Bias Detection
Definition
Identifies various forms of bias, including gender, racial, cultural, or ideological bias in the output. It evaluates the text for balanced perspectives and neutral language use.
Calculation
The evaluation process begins by defining the input text to be assessed for bias and establishing the evaluation criteria to guide the assessment. During the bias analysis, the text is examined for any language or patterns that may indicate partiality, unfairness, or a lack of neutrality. If contextual information is available, it is considered to determine whether the text remains impartial or exhibits bias within its given context.
Based on the analysis, a Pass/Fail result is assigned, if bias is detected, the text fails; otherwise, it passes.

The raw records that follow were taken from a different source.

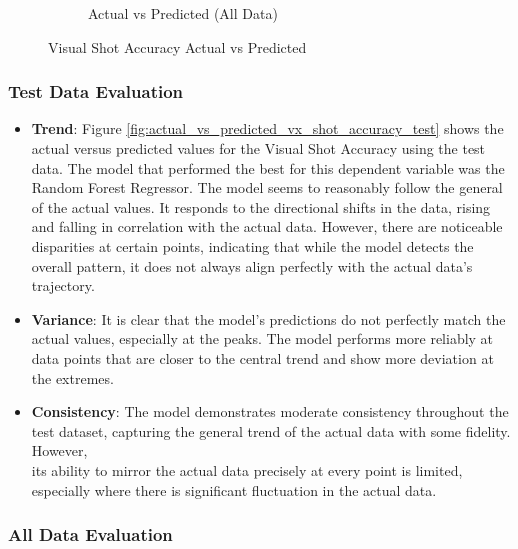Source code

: \begin{figure}[htbp]
\begin{subfigure}[b]{0.49\textwidth}
        \caption{Actual vs Predicted (All Data)}
        \label{fig:actual_vs_predicted_vx_shot_accuracy_all_data}
    \end{subfigure}
    \caption{Visual Shot Accuracy Actual vs Predicted}
    \label{fig:visual_shot_accuracy_comparison}
\end{figure}

\subsubsection*{Test Data Evaluation}

\begin{itemize}
    \item \textbf{Trend}: Figure \ref{fig:actual_vs_predicted_vx_shot_accuracy_test} shows the actual versus predicted values for the Visual Shot Accuracy using the test data. The model that performed
          the best for this dependent variable was the Random Forest Regressor. The model seems to reasonably follow the general of the actual values. It responds to the directional shifts in the data,
          rising and falling in correlation with the actual data. However, there are noticeable disparities at certain points, indicating that while the model detects the overall pattern, it does not always align
          perfectly with the actual data's trajectory.
    \item \textbf{Variance}: It is clear that the model's predictions do not perfectly match the actual values, especially at the peaks. The model performs
          more reliably at data points that are closer to the central trend and show more deviation at the extremes.
    \item \textbf{Consistency}: The model demonstrates moderate consistency throughout the test dataset, capturing the general trend of the actual data with some fidelity. However, \\
          its ability to mirror the actual data precisely at every point is limited, especially where there is significant fluctuation in the actual data.

\end{itemize}

\subsubsection*{All Data Evaluation}

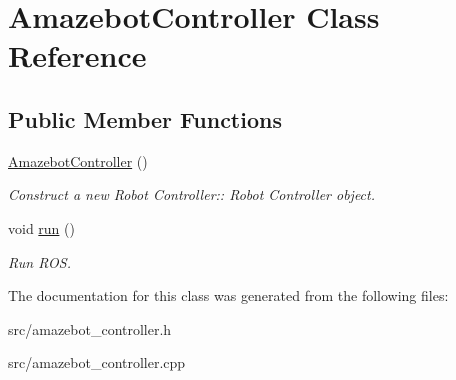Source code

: \hypertarget{class_amazebot_controller}{}\section{Amazebot\+Controller Class Reference}
\label{class_amazebot_controller}
\subsection*{Public Member Functions}
\begin{DoxyCompactItemize}
\item 
\mbox{\label{class_amazebot_controller_a95c82b4afdd31913b750f4819b80ad8d}} 
\hyperlink{class_amazebot_controller_a95c82b4afdd31913b750f4819b80ad8d}{Amazebot\+Controller} ()
\begin{DoxyCompactList}\small\item\em Construct a new Robot Controller\+:\+: Robot Controller object. \end{DoxyCompactList}\item 
\mbox{\label{class_amazebot_controller_ad2398a96ae23d70b41ead7f5c42a1765}} 
void \hyperlink{class_amazebot_controller_ad2398a96ae23d70b41ead7f5c42a1765}{run} ()
\begin{DoxyCompactList}\small\item\em Run R\+OS. \end{DoxyCompactList}\end{DoxyCompactItemize}


The documentation for this class was generated from the following files\+:\begin{DoxyCompactItemize}
\item 
src/amazebot\+\_\+controller.\+h\item 
src/amazebot\+\_\+controller.\+cpp\end{DoxyCompactItemize}
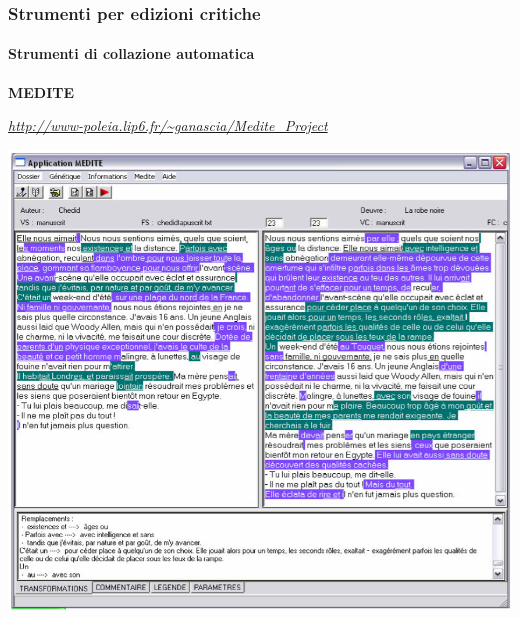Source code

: \begin{frame}
    \frametitle{Strumenti per edizioni critiche}
    \framesubtitle{Strumenti di collazione automatica}
	\addtocounter{nframe}{1}
    \begin{center}
        \textbf{MEDITE}
    \end{center}
    \begin{center}
        \textit{\url{http://www-poleia.lip6.fr/~ganascia/Medite\_Project}}
	\end{center}
    \begin{center}
        \includegraphics[width=.95\textwidth]{imgs/medite.png}
	\end{center}
\end{frame}


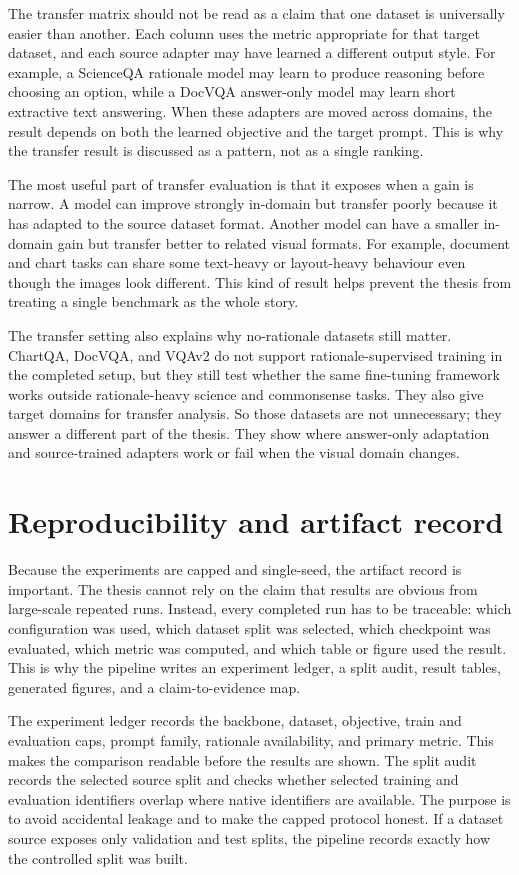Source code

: \documentclass[12pt,bibliography=totoc,listof=totoc,BCOR=5mm,DIV=12,oneside,open=any]{scrbook}
\begin{document}
The transfer matrix should not be read as a claim that one dataset is universally easier than another.
Each column uses the metric appropriate for that target dataset, and each source adapter may have learned a different output style.
For example, a ScienceQA rationale model may learn to produce reasoning before choosing an option, while a DocVQA answer-only model may learn short extractive text answering.
When these adapters are moved across domains, the result depends on both the learned objective and the target prompt.
This is why the transfer result is discussed as a pattern, not as a single ranking.

The most useful part of transfer evaluation is that it exposes when a gain is narrow.
A model can improve strongly in-domain but transfer poorly because it has adapted to the source dataset format.
Another model can have a smaller in-domain gain but transfer better to related visual formats.
For example, document and chart tasks can share some text-heavy or layout-heavy behaviour even though the images look different.
This kind of result helps prevent the thesis from treating a single benchmark as the whole story.

The transfer setting also explains why no-rationale datasets still matter.
ChartQA, DocVQA, and VQAv2 do not support rationale-supervised training in the completed setup, but they still test whether the same fine-tuning framework works outside rationale-heavy science and commonsense tasks.
They also give target domains for transfer analysis.
So those datasets are not unnecessary; they answer a different part of the thesis.
They show where answer-only adaptation and source-trained adapters work or fail when the visual domain changes.

\section{Reproducibility and artifact record}
Because the experiments are capped and single-seed, the artifact record is important.
The thesis cannot rely on the claim that results are obvious from large-scale repeated runs.
Instead, every completed run has to be traceable: which configuration was used, which dataset split was selected, which checkpoint was evaluated, which metric was computed, and which table or figure used the result.
This is why the pipeline writes an experiment ledger, a split audit, result tables, generated figures, and a claim-to-evidence map.

The experiment ledger records the backbone, dataset, objective, train and evaluation caps, prompt family, rationale availability, and primary metric.
This makes the comparison readable before the results are shown.
The split audit records the selected source split and checks whether selected training and evaluation identifiers overlap where native identifiers are available.
The purpose is to avoid accidental leakage and to make the capped protocol honest.
If a dataset source exposes only validation and test splits, the pipeline records exactly how the controlled split was built.
\end{document}
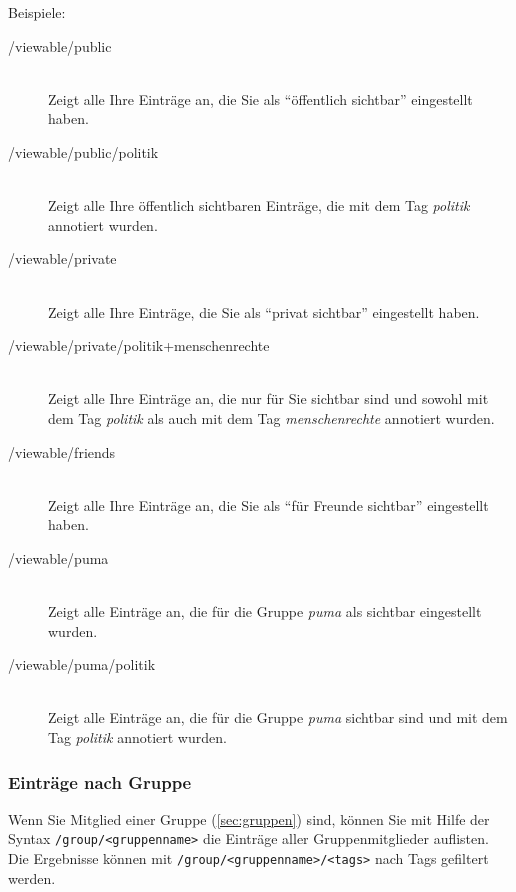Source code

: Beispiele:
\begin{description}
    \item [/viewable/public] \hfill \\
    Zeigt alle Ihre Einträge an, die Sie als \enquote{öffentlich sichtbar} eingestellt haben.
    \item [/viewable/public/politik] \hfill \\
    Zeigt alle Ihre öffentlich sichtbaren Einträge, die mit dem Tag \textit{politik} annotiert wurden.
    \item [/viewable/private] \hfill \\
    Zeigt alle Ihre Einträge, die Sie als \enquote{privat sichtbar} eingestellt haben.
    \item [/viewable/private/politik+menschenrechte] \hfill \\
    Zeigt alle Ihre Einträge an, die nur für Sie sichtbar sind und sowohl mit dem Tag \textit{politik} als auch mit dem Tag \textit{menschenrechte} annotiert wurden. 
    \item [/viewable/friends] \hfill \\
    Zeigt alle Ihre Einträge an, die Sie als \enquote{für Freunde sichtbar} eingestellt haben.
    \item [/viewable/puma] \hfill \\
    Zeigt alle Einträge an, die für die Gruppe \textit{puma} als sichtbar eingestellt wurden.
    \item [/viewable/puma/politik] \hfill \\
    Zeigt alle Einträge an, die für die Gruppe \textit{puma} sichtbar sind und mit dem Tag \textit{politik} annotiert wurden.
\end{description}

\subsubsection*{Einträge nach Gruppe}
\label{sss:nachGruppe}
Wenn Sie Mitglied einer Gruppe (\autoref{sec:gruppen}) sind, können Sie mit Hilfe der Syntax \texttt{/group/<gruppenname>} die Einträge aller Gruppenmitglieder auflisten. Die Ergebnisse können mit \texttt{/group/<gruppenname>/<tags>} nach Tags gefiltert werden.

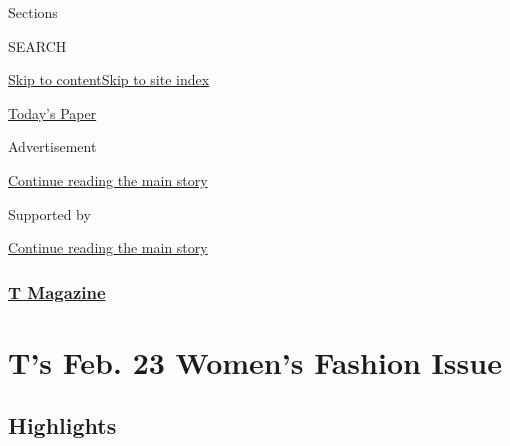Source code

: Sections

SEARCH

\protect\hyperlink{site-content}{Skip to
content}\protect\hyperlink{site-index}{Skip to site index}

\href{https://myaccount.nytimes3xbfgragh.onion/auth/login?response_type=cookie\&client_id=vi}{}

\href{https://www.nytimes3xbfgragh.onion/section/todayspaper}{Today's
Paper}

Advertisement

\protect\hyperlink{after-top}{Continue reading the main story}

Supported by

\protect\hyperlink{after-sponsor}{Continue reading the main story}

\hypertarget{t-magazine}{%
\subsubsection{\texorpdfstring{\href{/section/t-magazine}{T
Magazine}}{T Magazine}}\label{t-magazine}}

\hypertarget{ts-feb-23-womens-fashion-issue}{%
\section{T's Feb. 23 Women's Fashion
Issue}\label{ts-feb-23-womens-fashion-issue}}

\hypertarget{highlights}{%
\subsection{Highlights}\label{highlights}}

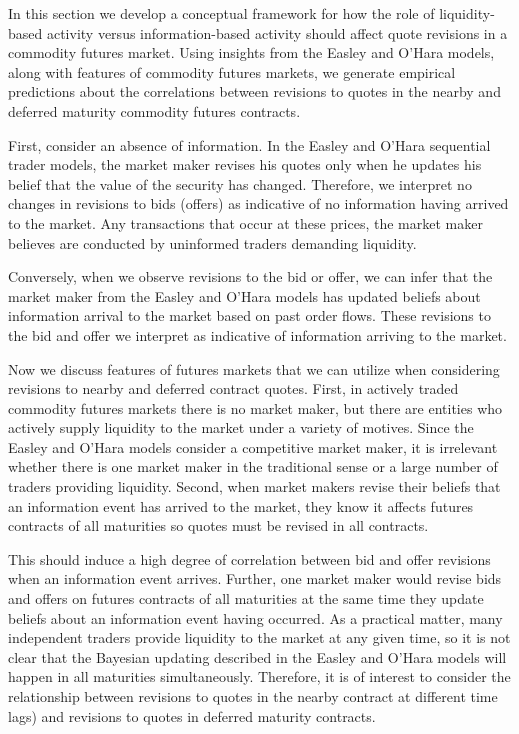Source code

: \documentclass[review,12pt]{elsarticle}
\begin{document}
\begin{linenumbers}
In this section we develop a conceptual framework for how the role of
liquidity-based activity versus information-based activity should affect
quote revisions in a commodity futures market. Using insights from the
Easley and O'Hara models, along with features of commodity futures
markets, we generate empirical predictions about the correlations
between revisions to quotes in the nearby and deferred maturity
commodity futures contracts.

First, consider an absence of information. In the Easley and O'Hara
sequential trader models, the market maker revises his quotes only when
he updates his belief that the value of the security has changed.
Therefore, we interpret no changes in revisions to bids (offers) as
indicative of no information having arrived to the market. Any
transactions that occur at these prices, the market maker believes are
conducted by uninformed traders demanding liquidity.

Conversely, when we observe revisions to the bid or offer, we can infer
that the market maker from the Easley and O'Hara models has updated
beliefs about information arrival to the market based on past order
flows. These revisions to the bid and offer we interpret as indicative
of information arriving to the market.

Now we discuss features of futures markets that we can utilize when
considering revisions to nearby and deferred contract quotes. First, in
actively traded commodity futures markets there is no market maker, but
there are entities who actively supply liquidity to the market under a
variety of motives. Since the Easley and O'Hara models consider a
competitive market maker, it is irrelevant whether there is one market
maker in the traditional sense or a large number of traders providing
liquidity. Second, when market makers revise their beliefs that an
information event has arrived to the market, they know it affects
futures contracts of all maturities so quotes must be revised in all
contracts.

This should induce a high degree of correlation between bid and offer
revisions when an information event arrives. Further, one market maker
would revise bids and offers on futures contracts of all maturities at
the same time they update beliefs about an information event having
occurred. As a practical matter, many independent traders provide
liquidity to the market at any given time, so it is not clear that the
Bayesian updating described in the Easley and O'Hara models will happen
in all maturities simultaneously. Therefore, it is of interest to
consider the relationship between revisions to quotes in the nearby
contract at different time lags) and revisions to quotes in deferred
maturity contracts.


\end{linenumbers}
\end{document}
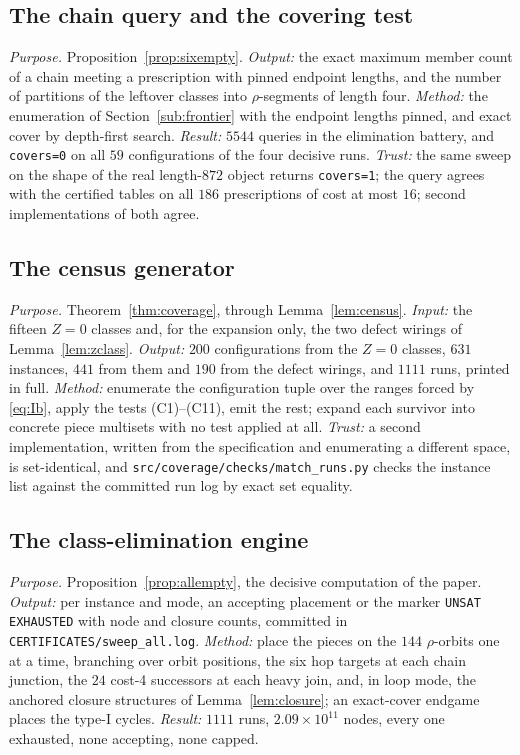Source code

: \documentclass[10pt]{article}
\theoremstyle{remark}
\theoremstyle{plain}
\newcommand{\prog}[1]{\texttt{#1}}
\begin{document}
\subsection{The chain query and the covering test}\label{sub:chainq}

\emph{Purpose.}  Proposition~\ref{prop:sixempty}.  \emph{Output:} the
exact maximum member count of a chain meeting a prescription with
pinned endpoint lengths, and the number of partitions of the leftover
classes into $\rho$-segments of length four.
\emph{Method:} the enumeration of Section~\ref{sub:frontier} with the
endpoint lengths pinned, and exact cover by depth-first search.
\emph{Result:} $5544$ queries in the elimination battery, and
\prog{covers=0} on all $59$ configurations of the four decisive runs.
\emph{Trust:} the same sweep on the shape of the real length-$872$
object returns \prog{covers=1}; the query agrees with the certified
tables on all $186$ prescriptions of cost at most $16$; second
implementations of both agree.

\subsection{The census generator}\label{sub:census}

\emph{Purpose.}  Theorem~\ref{thm:coverage}, through
Lemma~\ref{lem:census}.
\emph{Input:} the fifteen $Z=0$ classes and, for the expansion only,
the two defect wirings of Lemma~\ref{lem:zclass}.  \emph{Output:} $200$
configurations from the $Z=0$ classes, $631$ instances, $441$ from
them and $190$ from the defect wirings, and $1111$ runs, printed in
full.  \emph{Method:} enumerate the configuration tuple over the ranges
forced by \eqref{eq:Ib}, apply the tests (C1)--(C11), emit the
rest; expand each survivor into concrete piece multisets with no test
applied at all.  \emph{Trust:} a second implementation, written from the specification
and enumerating a different space, is set-identical, and
\prog{src/\allowbreak coverage/\allowbreak checks/\allowbreak match\_runs.py}
checks the instance list against the committed run log by exact set
equality.

\subsection{The class-elimination engine}\label{sub:engine}

\emph{Purpose.}  Proposition~\ref{prop:allempty}, the decisive
computation of the paper.  \emph{Output:} per instance and mode, an
accepting placement or the marker \prog{UNSAT EXHAUSTED} with node and
closure counts, committed in
\prog{CERTIFICATES/\allowbreak sweep\_all.log}.  \emph{Method:} place the pieces on the $144$ $\rho$-orbits one at a
time, branching over orbit positions, the six hop targets at each
chain junction, the $24$ cost-4 successors at each heavy join, and, in
loop mode, the anchored closure structures of Lemma~\ref{lem:closure};
an exact-cover endgame places the type-I cycles.  \emph{Result:} $1111$
runs, $2.09\times10^{11}$ nodes, every one exhausted, none accepting,
none capped.
\end{document}

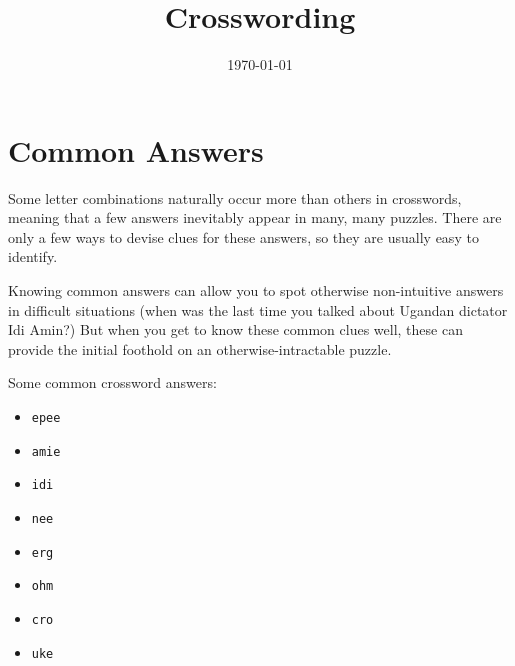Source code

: \documentclass{article}
\title{Crosswording}
\date{\today}
\begin{document}
\maketitle

\section{Common Answers}\label{common-answers}

Some letter combinations naturally occur more than others in crosswords,
meaning that a few answers inevitably appear in many, many puzzles.
There are only a few ways to devise clues for these answers, so they are
usually easy to identify.

Knowing common answers can allow you to spot otherwise non-intuitive
answers in difficult situations (when was the last time you talked about
Ugandan dictator Idi Amin?) But when you get to know these common clues
well, these can provide the initial foothold on an otherwise-intractable
puzzle.

Some common crossword answers:

\begin{itemize}

\item
  \texttt{epee}
\item
  \texttt{amie}
\item
  \texttt{idi}
\item
  \texttt{nee}
\item
  \texttt{erg}
\item
  \texttt{ohm}
\item
  \texttt{cro}
\item
  \texttt{uke}
\end{itemize}
\end{document}
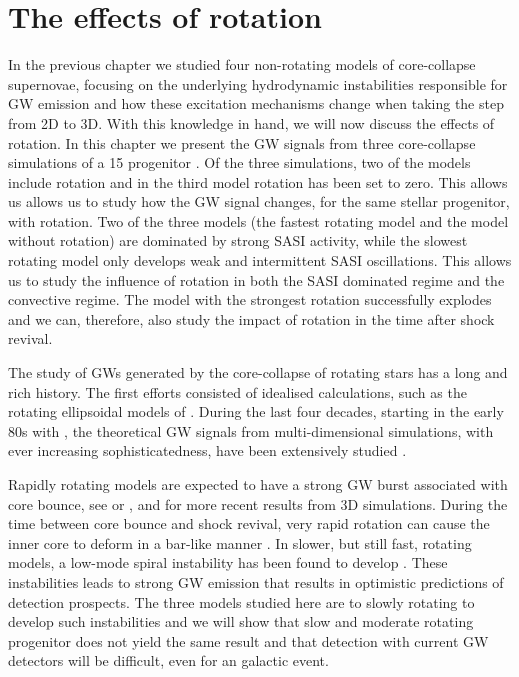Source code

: 

\chapter{The effects of rotation} \label{ch:paper2}
In the previous chapter we studied four non-rotating models of core-collapse
supernovae, focusing on the underlying hydrodynamic instabilities responsible
for GW emission and how these excitation mechanisms change when taking the step from
2D to 3D. With this knowledge in hand, we will now discuss the effects of rotation.
In this chapter we present the GW signals from three core-collapse simulations of a 15 \msun  
progenitor \citep{heger_05}. Of the three simulations, two of the models include rotation
and in the third model rotation has been set to zero. This allows us allows us to study
how the GW signal changes, for the same stellar progenitor, with rotation.
Two of the three models (the fastest rotating model and the model without rotation)
are dominated by strong SASI activity, while the slowest rotating model only develops weak and intermittent SASI oscillations. 
This allows us to study the influence of rotation in both the SASI dominated regime and the convective regime. The model with the strongest
rotation successfully explodes and we can, therefore, also study the impact of rotation in the time after shock revival.

The study of GWs generated by the core-collapse of rotating stars
has a long and rich history. The first efforts consisted of idealised calculations, 
such as the rotating ellipsoidal models of \cite{thuan_74,novikov_76,shapiro_77,saenz_78,saenz_79,saenz_81}.
During the last four decades, starting in the early 80s with \cite{mueller_82}, the theoretical GW signals from multi-dimensional
simulations, with ever increasing sophisticatedness, have been extensively studied 
\citep{mueller_82,finn_90,moenchmeyer_91,yamada_95,zwerger_97,rampp_98,dimmelmeier_01,dimmelmeier_phd,
dimmelmeier_02_b,kotake_03,ott_04,yamada_04,shibata_04,cerda_05,saijo_05,ott_05,shibata_05,kotake_06,
obergaulinger_06b,ott_phd,dimmelmeier_07_a,dimmelmeier_07_bb,dimmelmeier_08,reisswig_11,
takiwaki_11,ott_12,kuroda_14,fuller_15}.

Rapidly rotating models are expected to have a strong GW burst associated with core bounce, 
see \cite{mueller_82} or  \cite{kuroda_14}, and \cite{fuller_15} for more recent results from 3D simulations.
During the time between core bounce and shock revival, very rapid rotation can cause
the inner core to deform in a bar-like manner \citep{rampp_98,shibata_05}.
In slower, but still fast, rotating models, 
a low-mode spiral instability has been found to develop 
\citep{ott_05,kuroda_14,takiwaki_16}. These instabilities leads to strong
GW emission that results in optimistic predictions of detection prospects.
The three models studied here are to slowly rotating to develop such instabilities 
and we will show that slow and moderate rotating progenitor does not yield the same
result and that detection with current GW detectors will be difficult, even for an
galactic event.

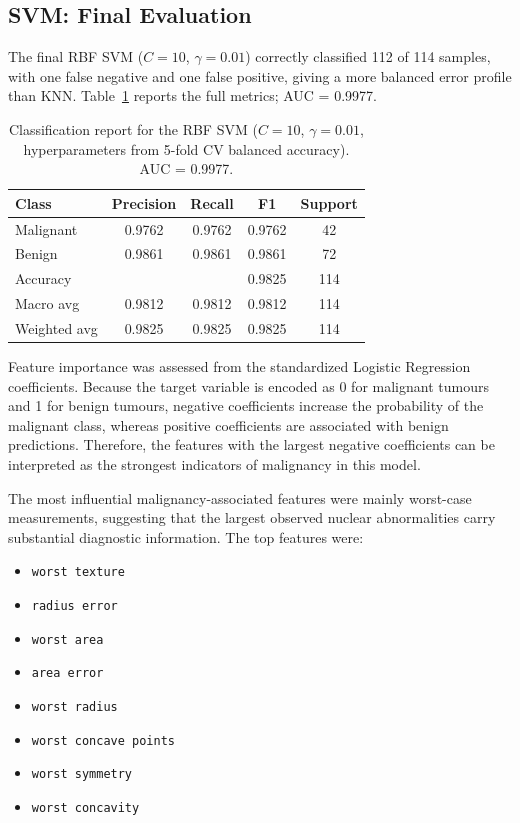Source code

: \documentclass[twocolumn, fontsize=10pt]{article}
\begin{document}
\subsection{SVM: Final Evaluation}

The final RBF SVM ($C = 10$, $\gamma = 0.01$) correctly classified 112 of 114 samples, with one false negative and one false positive, giving a more balanced error profile than KNN. Table~\ref{tab:svm_report} reports the full metrics; AUC = 0.9977.

\begin{table}[H]
\centering
\small
\setlength{\tabcolsep}{4pt}
\begin{tabular}{lcccc}
\toprule
\textbf{Class} & \textbf{Precision} & \textbf{Recall} & \textbf{F1} & \textbf{Support} \\
\midrule
Malignant    & 0.9762 & 0.9762 & 0.9762 & 42 \\
Benign       & 0.9861 & 0.9861 & 0.9861 & 72 \\
\midrule
Accuracy     & &  & {0.9825} & 114 \\
Macro avg    & 0.9812 & 0.9812 & 0.9812 & 114 \\
Weighted avg & 0.9825 & 0.9825 & 0.9825 & 114 \\
\bottomrule
\end{tabular}
\caption{Classification report for the RBF SVM ($C=10$, $\gamma=0.01$,
hyperparameters from 5-fold CV balanced accuracy). AUC = 0.9977.}
\label{tab:svm_report}
\end{table}


Feature importance was assessed from the standardized Logistic Regression coefficients. Because the target variable is encoded as 0 for malignant tumours and 1 for benign tumours, negative coefficients increase the probability of the malignant class, whereas positive coefficients are associated with benign predictions. Therefore, the features with the largest negative coefficients can be interpreted as the strongest indicators of malignancy in this model.

The most influential malignancy-associated features were mainly worst-case measurements, suggesting that the largest observed nuclear abnormalities carry substantial diagnostic information. The top features were:

\begin{itemize}[noitemsep, topsep=0pt, label=\tiny$\bullet$]
    \item \texttt{worst texture}
    \item \texttt{radius error}
    \item \texttt{worst area}
    \item \texttt{area error}
    \item \texttt{worst radius}
    \item \texttt{worst concave points}
    \item \texttt{worst symmetry}
    \item \texttt{worst concavity}

\end{itemize}
\end{document}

What to do if Bias is detected
The text should be analysed for any language or perspectives that may indicate partiality, unfairness, or a lack of neutrality. Identifying specific instances of bias allows for targeted refinements to make the text more balanced and inclusive while maintaining its original intent.
Differentiating Bias Detection with Cultural Sensitivity
Bias Detection focuses on identifying and evaluating bias in text to ensure fairness and neutrality, while Cultural Sensitivity assesses language and content for appropriateness in relation to cultural contexts, promoting inclusivity and respect for diversity.
Bias Detection examines text for any forms of bias that may introduce unfairness or lack of neutrality, whereas Cultural Sensitivity evaluates inclusivity, cultural awareness, and the absence of insensitive language.